Ir más allá del padre a condición de servirse de él. El nombre del padre, en su función reguladora, se diluye. Sin embargo, el cura Peiper, aún no creyendo en él, se da cuenta de que es uno de los recursos imprescindibles para aplicar en el interior del aparato social. Es decir, puede ahí cumplir su función de atadura de lazos sociales. El padre Peiper es la garantía de que sus feligreses puedan sostenerse en un mundo simbólico. Él sostiene un deseo, consiente a sostener esa función y trasmitirla.

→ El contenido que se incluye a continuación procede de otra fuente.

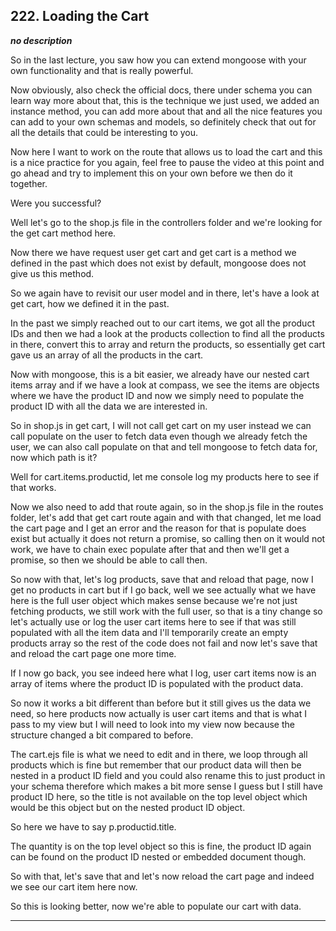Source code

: ## 222. Loading the Cart

<strong><em>no description</em></strong>

So in the last lecture, you saw how you can extend mongoose with your own
functionality and that is really powerful. 

Now obviously, also check the official docs, there under schema you can learn
way more about that, this is the technique we just used, we added an instance
method, you can add more about that and all the nice features you can add to
your own schemas and models, so definitely check that out for all the details
that could be interesting to you. 

Now here I want to work on the route that allows us to load the cart and this is
a nice practice for you again, feel free to pause the video at this point and go
ahead and try to implement this on your own before we then do it together. 

Were you successful? 

Well let's go to the shop.js file in the controllers folder and we're looking
for the get cart method here. 

Now there we have request user get cart and get cart is a method we defined in
the past which does not exist by default, mongoose does not give us this method.


So we again have to revisit our user model and in there, let's have a look at
get cart, how we defined it in the past. 

In the past we simply reached out to our cart items, we got all the product IDs
and then we had a look at the products collection to find all the products in
there, convert this to array and return the products, so essentially get cart
gave us an array of all the products in the cart. 

Now with mongoose, this is a bit easier, we already have our nested cart items
array and if we have a look at compass, we see the items are objects where we
have the product ID and now we simply need to populate the product ID with all
the data we are interested in. 

So in shop.js in get cart, I will not call get cart on my user instead we can
call populate on the user to fetch data even though we already fetch the user,
we can also call populate on that and tell mongoose to fetch data for, now which
path is it? 

Well for cart.items.productid, let me console log my products here to see if
that works. 

Now we also need to add that route again, so in the shop.js file in the routes
folder, let's add that get cart route again and with that changed, let me load
the cart page and I get an error and the reason for that is populate does exist
but actually it does not return a promise, so calling then on it would not work,
we have to chain exec populate after that and then we'll get a promise, so then
we should be able to call then. 

So now with that, let's log products, save that and reload that page, now I get
no products in cart but if I go back, well we see actually what we have here is
the full user object which makes sense because we're not just fetching products,
we still work with the full user, so that is a tiny change so let's actually use
or log the user cart items here to see if that was still populated with all the
item data and I'll temporarily create an empty products array so the rest of the
code does not fail and now let's save that and reload the cart page one more
time. 

If I now go back, you see indeed here what I log, user cart items now is an
array of items where the product ID is populated with the product data. 

So now it works a bit different than before but it still gives us the data we
need, so here products now actually is user cart items and that is what I pass
to my view but I will need to look into my view now because the structure
changed a bit compared to before. 

The cart.ejs file is what we need to edit and in there, we loop through all
products which is fine but remember that our product data will then be nested in
a product ID field and you could also rename this to just product in your schema
therefore which makes a bit more sense I guess but I still have product ID here,
so the title is not available on the top level object which would be this object
but on the nested product ID object. 

So here we have to say p.productid.title. 

The quantity is on the top level object so this is fine, the product ID again
can be found on the product ID nested or embedded document though. 

So with that, let's save that and let's now reload the cart page and indeed we
see our cart item here now. 

So this is looking better, now we're able to populate our cart with data. 

---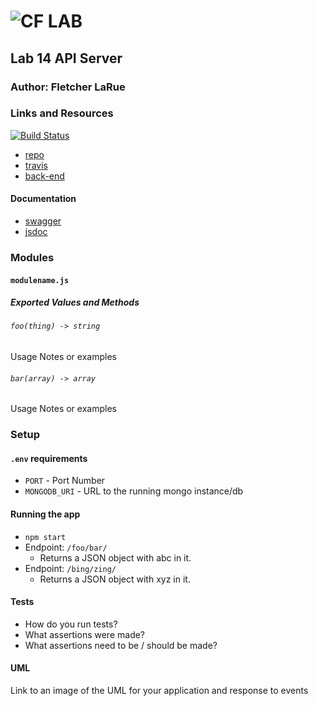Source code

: ![CF](http://i.imgur.com/7v5ASc8.png) LAB
=================================================

## Lab 14 API Server

### Author: Fletcher LaRue

### Links and Resources
[![Build Status](https://www.travis-ci.com/asdFletcher/14-orm-and-modeling.svg?branch=master)](https://www.travis-ci.com/asdFletcher/14-orm-and-modeling)

* [repo](https://github.com/asdFletcher/14-orm-and-modeling)
* [travis](https://www.travis-ci.com/asdFletcher/14-orm-and-modeling)
* [back-end](https://fl-14-orm.herokuapp.com/)

#### Documentation
* [swagger](https://fl-14-orm.herokuapp.com/docs/swagger)
* [jsdoc](https://fl-14-orm.herokuapp.com/docs)



### Modules
#### `modulename.js`
##### Exported Values and Methods

###### `foo(thing) -> string`
Usage Notes or examples

###### `bar(array) -> array`
Usage Notes or examples

### Setup
#### `.env` requirements
* `PORT` - Port Number
* `MONGODB_URI` - URL to the running mongo instance/db

#### Running the app
* `npm start`
* Endpoint: `/foo/bar/`
  * Returns a JSON object with abc in it.
* Endpoint: `/bing/zing/`
  * Returns a JSON object with xyz in it.
  
#### Tests
* How do you run tests?
* What assertions were made?
* What assertions need to be / should be made?

#### UML
Link to an image of the UML for your application and response to events
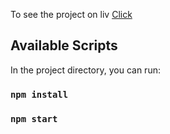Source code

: To see the project on liv [Click](https://musical-croissant-67849f.netlify.app)

## Available Scripts

In the project directory, you can run:

### `npm install`

### `npm start`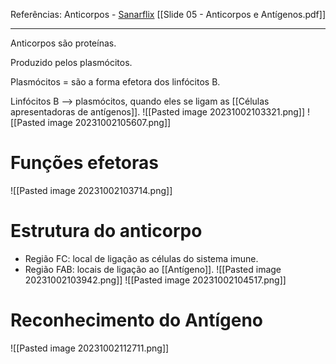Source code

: Referências: Anticorpos - [Sanarflix](https://1drv.ms/u/s!AtT1UeiE5rswhM0clg48NjnE4n72Ng?e=cvUcRs)
[[Slide 05 - Anticorpos e Antígenos.pdf]]

---
Anticorpos são proteínas.  

Produzido pelos plasmócitos. 

Plasmócitos = são a forma efetora dos linfócitos B. 

Linfócitos B --> plasmócitos, quando eles se ligam as [[Células apresentadoras de antígenos]]. 
![[Pasted image 20231002103321.png]]
![[Pasted image 20231002105607.png]]
# Funções efetoras 
![[Pasted image 20231002103714.png]]
# Estrutura do anticorpo 
* Região FC: local de ligação as células do sistema imune. 
* Região FAB: locais de ligação ao [[Antígeno]]. 
![[Pasted image 20231002103942.png]]
![[Pasted image 20231002104517.png]]

# Reconhecimento do Antígeno
![[Pasted image 20231002112711.png]]
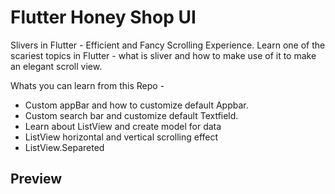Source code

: # Flutter Honey Shop UI

Slivers in Flutter - Efficient and Fancy Scrolling Experience. Learn one of the scariest topics in Flutter - what is sliver and how to make use of it to make an elegant scroll view.

Whats you can learn from this Repo - 
- Custom appBar and how to customize default Appbar.
- Custom search bar and customize default Textfield.
- Learn about ListView and create model for data
- ListView horizontal and vertical scrolling effect
- ListView.Separeted

## Preview


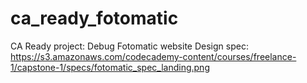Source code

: # ca_ready_fotomatic
CA Ready project: Debug Fotomatic website
Design spec:
https://s3.amazonaws.com/codecademy-content/courses/freelance-1/capstone-1/specs/fotomatic_spec_landing.png
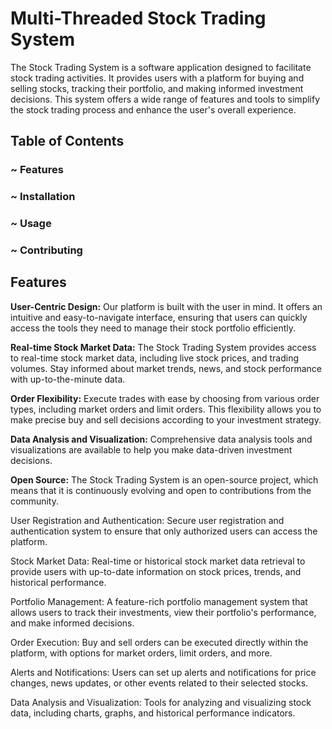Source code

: # Multi-Threaded Stock Trading System
The Stock Trading System is a software application designed to facilitate stock trading activities. It provides users with a platform for buying and selling stocks, tracking their portfolio, and making informed investment decisions.
This system offers a wide range of features and tools to simplify the stock trading process and enhance the user's overall experience. 

## Table of Contents

### ~ Features
### ~ Installation
### ~ Usage
### ~ Contributing

## Features
**User-Centric Design:** Our platform is built with the user in mind. It offers an intuitive and easy-to-navigate interface, ensuring that users can quickly access the tools they need to manage their stock portfolio efficiently.

**Real-time Stock Market Data:** The Stock Trading System provides access to real-time stock market data, including live stock prices, and trading volumes. Stay informed about market trends, news, and stock performance with up-to-the-minute data.

**Order Flexibility:** Execute trades with ease by choosing from various order types, including market orders and limit orders. This flexibility allows you to make precise buy and sell decisions according to your investment strategy.

**Data Analysis and Visualization:** Comprehensive data analysis tools and visualizations are available to help you make data-driven investment decisions.

**Open Source:** The Stock Trading System is an open-source project, which means that it is continuously evolving and open to contributions from the community.


User Registration and Authentication: Secure user registration and authentication system to ensure that only authorized users can access the platform.

Stock Market Data: Real-time or historical stock market data retrieval to provide users with up-to-date information on stock prices, trends, and historical performance.

Portfolio Management: A feature-rich portfolio management system that allows users to track their investments, view their portfolio's performance, and make informed decisions.

Order Execution: Buy and sell orders can be executed directly within the platform, with options for market orders, limit orders, and more.

Alerts and Notifications: Users can set up alerts and notifications for price changes, news updates, or other events related to their selected stocks.

Data Analysis and Visualization: Tools for analyzing and visualizing stock data, including charts, graphs, and historical performance indicators.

Pero también, el hecho de haberse quedado solos, y saberlo, implica, para Brodeck, una nueva posibilidad que se le abre. La de que él mismo pueda hacer algo con su soledad. Sin duda, hacerse con su nombre propio, como bien queda significado en el último párrafo de su discurso. Lo vemos a continuación.

El pueblo: imagen, simbolismo, caída

Es uno de los escenarios que se traslada, desde su lugar físico, hacia la otra escena, más cargada de simbolismo, y más apropiada para el advenimiento de una verdad. Ese cambio se produce retroactivamente, en el último tramo de la novela, cuando el mismo Brodeck nos dice:

“... el pueblo se me apareció bajo una nueva luz; de pronto lo vi como el último lugar, al que acuden quienes han dejado atrás la noche y el vacío; no como un sitio donde se puede empezar de nuevo, sino simplemente como el lugar donde quizá todo acaba, o donde todo debe acabar”. (El informe de Brodeck, Página 192. Ed. Salamandra)

Donde todo acaba, o donde todo debe acabar

Sólo acaba para quien se comprometió en el discurso con el biendecir. Efectivamente, poco a poco se va derrumbando el edificio imaginario tras el que se ocultaba la verdad. Todo se acabó. La historia del pueblo, el acto, en definitiva, el informe, pareciera que se pretendiese palabra vacía, un nuevo velo para ocultar la responsabilidad. En este sentido, Göbbler, el vecino, parece encarnar la misma represión, y el alcalde Hans Orschwir la misma censura. El informe, no siendo palabra vacía, no podía, sino, acabar en la hoguera. Sólo para sus habitantes, el pueblo continúa siendo algo físico, el mundo imaginario que nada quiere saber de responsabilidades ni verdades. Sólo ahí es posible mantener una impostura que recubre al mal. 

El Nombre Propio

Por el lado de Brodeck, el derrumbe imaginario implica la disolución de toda impostura. Se traslada, todo él, a otra escena. Por no quedar, ni siquiera le queda el pueblo en pie:

Por más que he mirado no he visto nada. No había niebla, ni nubes ni bruma. Pero allí abajo no se veía ningún pueblo. El pueblo, mi pueblo había desaparecido por completo. Y con él todo lo demás, las figuras, el río, los seres vivos, los dolores, las fuentes, los senderos que acababa de recorrer, los bosques, las rocas... Como si a medida que avanzaba alguien hubiera ido desmontando el decorado (El informe de Brodeck, Página 280. Ed. Salamandra)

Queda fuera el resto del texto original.